» **Exercise goal**:
Select all lines holding the word "very" from the entries that follow.

┌─ Data for analysis

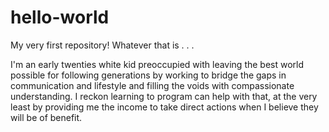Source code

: # hello-world
My very first repository! Whatever that is . . .

I'm an early twenties white kid preoccupied with leaving the best world possible for following generations by working to bridge the gaps in communication and lifestyle and filling the voids with compassionate understanding. 
I reckon learning to program can help with that, at the very least by providing me the income to take direct actions when I believe they will be of benefit.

└─

» **Written response**:
My very first repository! Whatever that is . . .
I reckon learning to program can help with that, at the very least by providing me the income to take direct actions when I believe they will be of benefit.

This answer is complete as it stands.